What is required
Once you reach the line containing "timesSteady.append(times[j])" in the data below, restate each line word for word up to and including the one containing "probsSteady = self.getProbabilities()".

[[ Input open ]]

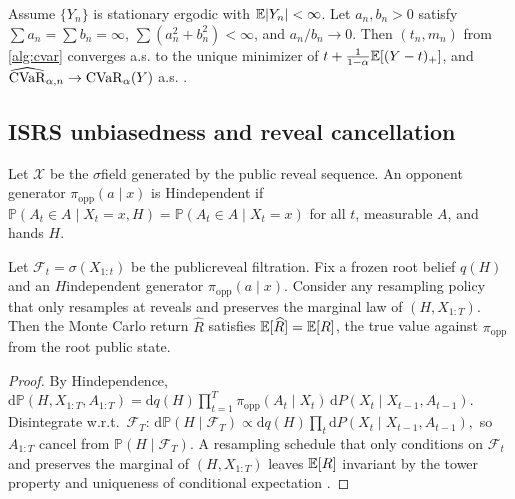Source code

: \begin{proposition}\label{prop:sa}
Assume $\{Y_n\}$ is stationary ergodic with $\E|Y_n|<\infty$. Let $a_n,b_n>0$ satisfy $\sum a_n=\sum b_n=\infty$, $\sum (a_n^2+b_n^2)<\infty$, and $a_n/b_n\to 0$. Then $(t_n,m_n)$ from \cref{alg:cvar} converges a.s. to the unique minimizer of $t+\frac{1}{1-\alpha}\E[(Y-t)_+]$, and $\widehat{\CVaR}_{\alpha,n}\to \CVaR_\alpha(Y)$ a.s. \cite{rockafellar2000cvar,borkar2008sa,kushner2003sa}.
\end{proposition}

\subsection{IS\textendash RS unbiasedness and reveal cancellation}
\begin{definition}
Let $\mathcal{X}$ be the $\sigma$\textendash field generated by the public reveal sequence. An opponent generator $\pi_{\mathrm{opp}}(a\mid x)$ is H\textendash independent if $\mathbb{P}(A_t\in A\mid X_t=x,H)=\mathbb{P}(A_t\in A\mid X_t=x)$ for all $t$, measurable $A$, and hands $H$.
\end{definition}

\begin{lemma}\label{lem:isrs}
Let $\mathcal{F}_t=\sigma(X_{1:t})$ be the public\textendash reveal filtration. Fix a frozen root belief $q(H)$ and an $H$\textendash independent generator $\pi_{\mathrm{opp}}(a\mid x)$. Consider any resampling policy that only resamples at reveals and preserves the marginal law of $(H,X_{1:T})$. Then the Monte Carlo return $\widehat{R}$ satisfies $\E[\widehat{R}]=\E[R]$, the true value against $\pi_{\mathrm{opp}}$ from the root public state.
\end{lemma}
\begin{proof}
By H\textendash independence,
$
\mathrm{d}\mathbb{P}(H,X_{1:T},A_{1:T})=\mathrm{d}q(H)\prod_{t=1}^T \pi_{\mathrm{opp}}(A_t\mid X_t)\,\mathrm{d}P(X_t\mid X_{t-1},A_{t-1}).
$
Disintegrate w.r.t.\ $\mathcal{F}_T$:
$
\mathrm{d}\mathbb{P}(H\mid \mathcal{F}_T)\propto \mathrm{d}q(H)\prod_t \mathrm{d}P(X_t\mid X_{t-1},A_{t-1}),
$
so $A_{1:T}$ cancel from $\mathbb{P}(H\mid \mathcal{F}_T)$. A resampling schedule that only conditions on $\mathcal{F}_t$ and preserves the marginal of $(H,X_{1:T})$ leaves $\E[R]$ invariant by the tower property and uniqueness of conditional expectation \cite{kallenberg2002fmp}.
\end{proof}

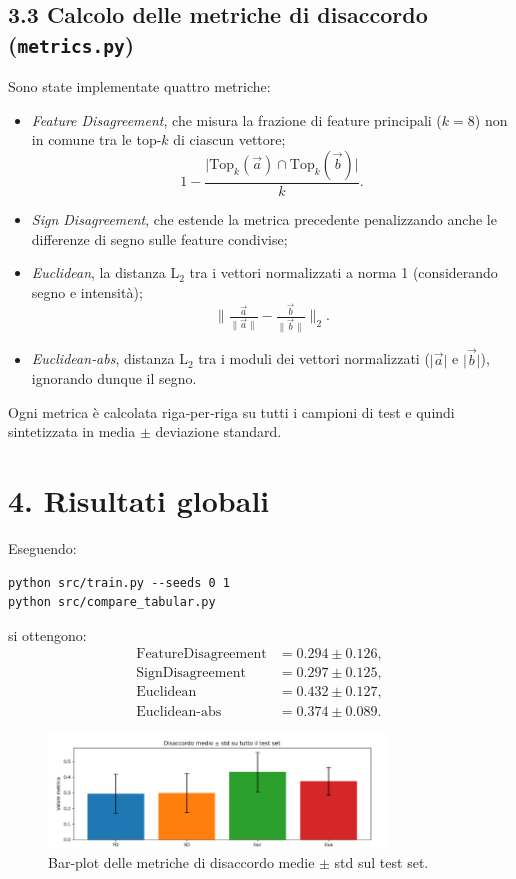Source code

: \documentclass[a4paper,11pt]{article}
\begin{document}
\subsection*{3.3 Calcolo delle metriche di disaccordo (\texttt{metrics.py})}
Sono state implementate quattro metriche:
\begin{itemize}
  \item \emph{Feature Disagreement}, che misura la frazione di feature principali (\(k=8\)) non in comune tra le top-\(k\) di ciascun vettore;
  \[
  1 - \frac{\lvert\mathrm{Top}_k(\vec a)\cap \mathrm{Top}_k(\vec b)\rvert}{k}.
  \]
  \item \emph{Sign Disagreement}, che estende la metrica precedente penalizzando anche le differenze di segno sulle feature condivise;
  \item \emph{Euclidean}, la distanza L\(_2\) tra i vettori normalizzati a norma 1 (considerando segno e intensità);
  \[
  \|\tfrac{\vec a}{\|\vec a\|}-\tfrac{\vec b}{\|\vec b\|}\|_2.
  \]
  \item \emph{Euclidean‐abs}, distanza L\(_2\) tra i moduli dei vettori normalizzati (\(\lvert\vec a\rvert\) e \(\lvert\vec b\rvert\)), ignorando dunque il segno.
\end{itemize}
Ogni metrica è calcolata riga‐per‐riga su tutti i campioni di test e quindi sintetizzata in media \(\pm\) deviazione standard.

\section*{4. Risultati globali}
Eseguendo:
\begin{verbatim}
python src/train.py --seeds 0 1
python src/compare_tabular.py
\end{verbatim}
si ottengono: 
\[
\begin{aligned}
\text{FeatureDisagreement} &= 0.294 \pm 0.126,\\
\text{SignDisagreement}    &= 0.297 \pm 0.125,\\
\text{Euclidean}           &= 0.432 \pm 0.127,\\
\text{Euclidean-abs}       &= 0.374 \pm 0.089.
\end{aligned}
\]

\begin{figure}[htbp]
  \centering
  \includegraphics[width=0.8\textwidth]{globali.png}
  \caption{Bar-plot delle metriche di disaccordo medie $\pm$ std sul test set.}
  \label{fig:global_vs_case}
\end{figure}
\end{document}
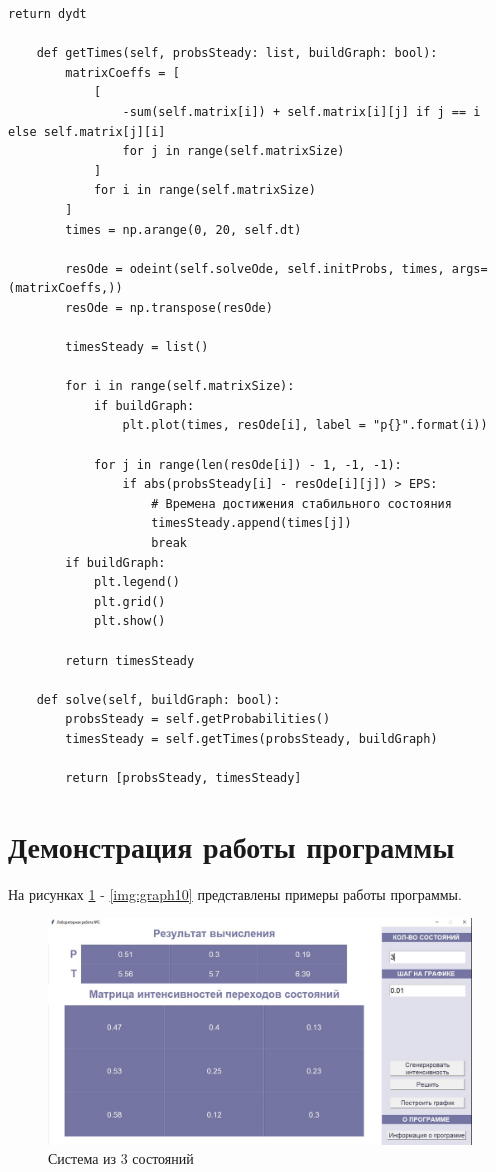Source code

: \begin{lstlisting}[label=lst:markovChains, caption=class MarkovChains]
        return dydt

    def getTimes(self, probsSteady: list, buildGraph: bool):
        matrixСoeffs = [
            [
                -sum(self.matrix[i]) + self.matrix[i][j] if j == i else self.matrix[j][i] 
                for j in range(self.matrixSize)
            ]
            for i in range(self.matrixSize)
        ]
        times = np.arange(0, 20, self.dt)
    
        resOde = odeint(self.solveOde, self.initProbs, times, args=(matrixСoeffs,))
        resOde = np.transpose(resOde)

        timesSteady = list()

        for i in range(self.matrixSize):
            if buildGraph:
                plt.plot(times, resOde[i], label = "p{}".format(i))

            for j in range(len(resOde[i]) - 1, -1, -1):
                if abs(probsSteady[i] - resOde[i][j]) > EPS:
                    # Времена достижения стабильного состояния
                    timesSteady.append(times[j])
                    break
        if buildGraph:
            plt.legend()
            plt.grid()
            plt.show()

        return timesSteady

    def solve(self, buildGraph: bool):
        probsSteady = self.getProbabilities()
        timesSteady = self.getTimes(probsSteady, buildGraph)

        return [probsSteady, timesSteady]
\end{lstlisting}

\clearpage

\section{Демонстрация работы программы}

На рисунках \ref{img:matrix3} - \ref{img:graph10} представлены примеры работы программы.

\begin{figure}[h]
    \centering
    \includegraphics[scale = 0.4]{img/3.jpg}
    \caption{Система из 3 состояний}
    \label{img:matrix3}
\end{figure}

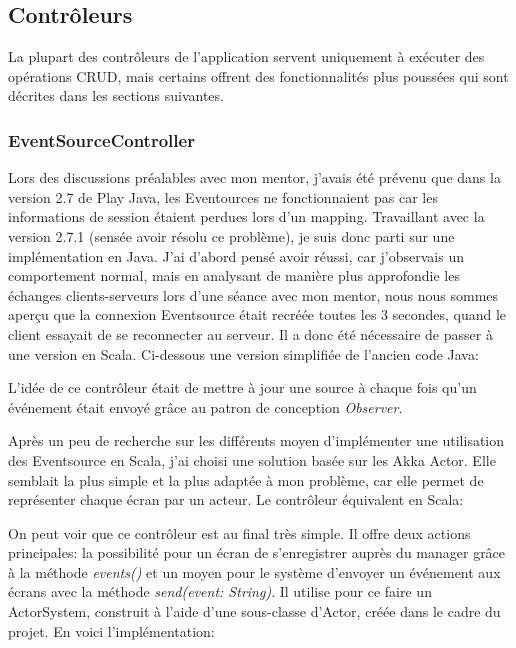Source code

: \documentclass[french]{article}
\begin{document}
\newpage
\subsection{Contrôleurs}

La plupart des contrôleurs de l'application servent uniquement à exécuter des opérations CRUD, mais certains offrent des fonctionnalités plus poussées qui sont décrites dans les sections suivantes. 

\subsubsection{EventSourceController}

Lors des discussions préalables avec mon mentor, j'avais été prévenu que dans la version 2.7 de Play Java, les Eventources ne fonctionnaient pas car les informations de session étaient perdues lors d'un mapping. Travaillant avec la version 2.7.1 (sensée avoir résolu ce problème), je suis donc parti sur une implémentation en Java. J'ai d'abord pensé avoir réussi, car j'observais un comportement normal, mais en analysant de manière plus approfondie les échanges clients-serveurs lors d'une séance avec mon mentor, nous nous sommes aperçu que la connexion Eventsource était recréée toutes les 3 secondes, quand le client essayait de se reconnecter au serveur. Il a donc été nécessaire de passer à une version en Scala.\newline
Ci-dessous une version simplifiée de l'ancien code Java:



L'idée de ce contrôleur était de mettre à jour une source à chaque fois qu'un événement était envoyé grâce au patron de conception \textit{Observer}. 
\newpage

Après un peu de recherche sur les différents moyen d'implémenter une utilisation des Eventsource en Scala, j'ai choisi une solution basée sur les Akka Actor. Elle semblait la plus simple et la plus adaptée à mon problème, car elle permet de représenter chaque écran par un acteur. \newline
Le contrôleur équivalent en Scala:



On peut voir que ce contrôleur est au final très simple. Il offre deux actions principales: la possibilité pour un écran de s'enregistrer auprès du manager grâce à la méthode \textit{events()} et un moyen pour le système d'envoyer un événement aux écrans avec la méthode \textit{send(event: String)}. \newline
Il utilise pour ce faire un ActorSystem, construit à l'aide d'une sous-classe d'Actor, créée dans le cadre du projet. En voici l'implémentation:
\end{document}
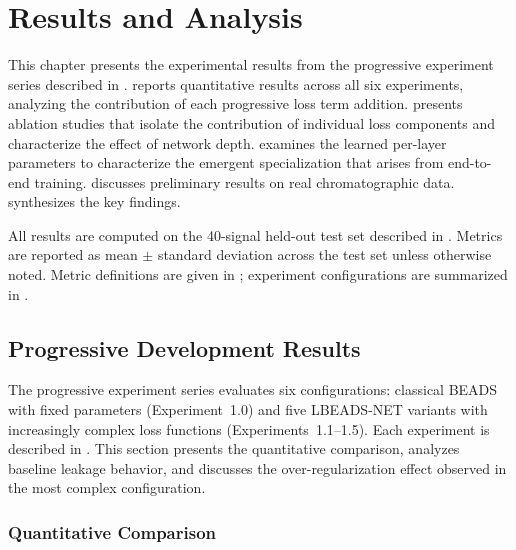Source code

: \chapter{Results and Analysis}
\label{chap:results}

This chapter presents the experimental results from the progressive experiment series described in .  reports quantitative results across all six experiments, analyzing the contribution of each progressive loss term addition.  presents ablation studies that isolate the contribution of individual loss components and characterize the effect of network depth.  examines the learned per-layer parameters to characterize the emergent specialization that arises from end-to-end training.  discusses preliminary results on real chromatographic data.  synthesizes the key findings.

All results are computed on the 40-signal held-out test set described in . Metrics are reported as mean $\pm$ standard deviation across the test set unless otherwise noted. Metric definitions are given in ; experiment configurations are summarized in .


\section{Progressive Development Results}
\label{sec:results_progressive}

The progressive experiment series evaluates six configurations: classical BEADS with fixed parameters (Experiment~1.0) and five LBEADS-NET variants with increasingly complex loss functions (Experiments~1.1--1.5). Each experiment is described in . This section presents the quantitative comparison, analyzes baseline leakage behavior, and discusses the over-regularization effect observed in the most complex configuration.


\subsection{Quantitative Comparison}
\label{sec:results_quantitative}

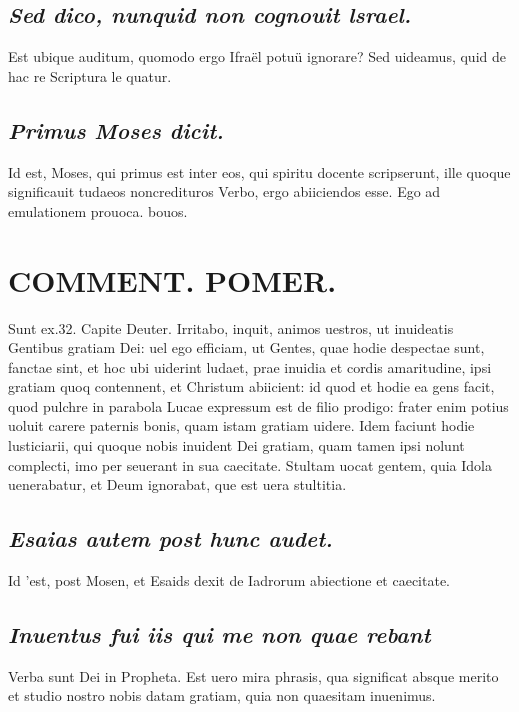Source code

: \documentclass{article}
\begin{document}
\begin{pages}
\subsection*{\textit{Sed dico, nunquid non cognouit lsrael. }}\pstart Est ubique auditum, quomodo ergo Ifraël potuü ignorare? Sed uideamus, quid de hac re Scriptura le quatur.   \pend
{}
{}
\subsection*{\textit{Primus Moses dicit. }}\pstart Id est, Moses, qui primus est inter eos, qui spiritu docente scripserunt, ille quoque significauit tudaeos noncredituros Verbo, ergo abiiciendos esse.  \pend\pstart Ego ad emulationem prouoca. bouos.  \pend
\section*{COMMENT. POMER.  }\pstart Sunt ex.32. Capite Deuter. Irritabo, inquit, animos uestros, ut inuideatis Gentibus gratiam Dei: uel ego efficiam, ut Gentes, quae hodie despectae sunt, fanctae sint, et hoc ubi uiderint ludaet, prae inuidia et cordis amaritudine, ipsi gratiam quoq contennent, et Christum abiicient: id quod et hodie ea gens facit, quod pulchre in parabola Lucae expressum est de filio prodigo: frater enim potius uoluit carere paternis bonis, quam istam gratiam uidere. Idem faciunt hodie lusticiarii, qui quoque nobis inuident Dei gratiam, quam tamen ipsi nolunt complecti, imo per seuerant in sua caecitate. Stultam uocat gentem, quia Idola uenerabatur, et Deum ignorabat, que est uera stultitia.   \pend
{}
{}
\subsection*{\textit{Esaias autem post hunc audet. }}\pstart Id 'est, post Mosen, et Esaids dexit de Iadrorum abiectione et caecitate.  \pend
{}
{}
\subsection*{\textit{Inuentus fui iis qui me non quae rebant }}\pstart Verba sunt Dei in Propheta. Est uero mira phrasis, qua significat absque merito et studio nostro nobis datam gratiam, quia non quaesitam inuenimus.  \pend
{}
{}

\end{pages}
\end{document}
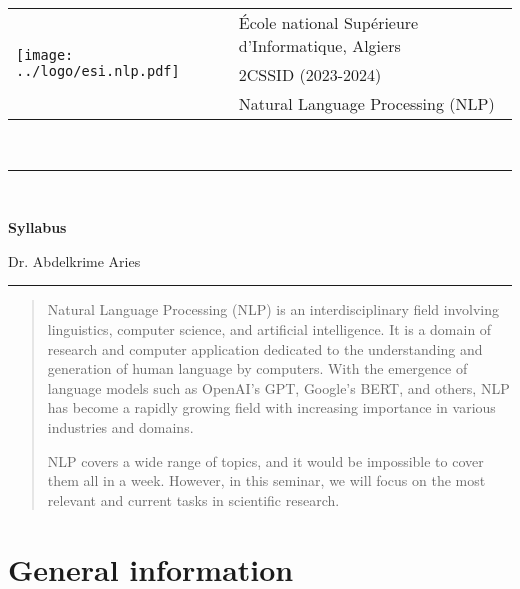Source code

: \documentclass[11pt, a4paper]{article}
\begin{document}
\pagestyle{fancy}

\noindent
\begin{tabular}{ll}
\multirow{3}{*}{\texttt{[image: ../logo/esi.nlp.pdf]}} & \'Ecole national Supérieure d'Informatique, Algiers\\
& 2CSSID (2023-2024)\\
& Natural Language Processing (NLP)
\end{tabular}\\[.25cm]
\noindent\rule{\textwidth}{1pt}\\[-0.25cm]
\begin{center}
{\LARGE \textbf{Syllabus}}
\begin{flushright}
	Dr. Abdelkrime Aries
\end{flushright}
\end{center}\vspace*{-0.25cm}
\noindent\rule{\textwidth}{1pt}

\begin{abstract}
	Natural Language Processing (NLP) is an interdisciplinary field involving linguistics, computer science, and artificial intelligence. 
	It is a domain of research and computer application dedicated to the understanding and generation of human language by computers. 
	With the emergence of language models such as OpenAI's GPT, Google's BERT, and others, NLP has become a rapidly growing field with increasing importance in various industries and domains.
	
	NLP covers a wide range of topics, and it would be impossible to cover them all in a week. 
	However, in this seminar, we will focus on the most relevant and current tasks in scientific research.
\end{abstract}

\section{General information}
\end{document}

[[ Input closed ]]

Response
                    timesSteady.append(times[j])
                    break
        if buildGraph:
            plt.legend()
            plt.grid()
            plt.show()

        return timesSteady

    def solve(self, buildGraph: bool):
        probsSteady = self.getProbabilities()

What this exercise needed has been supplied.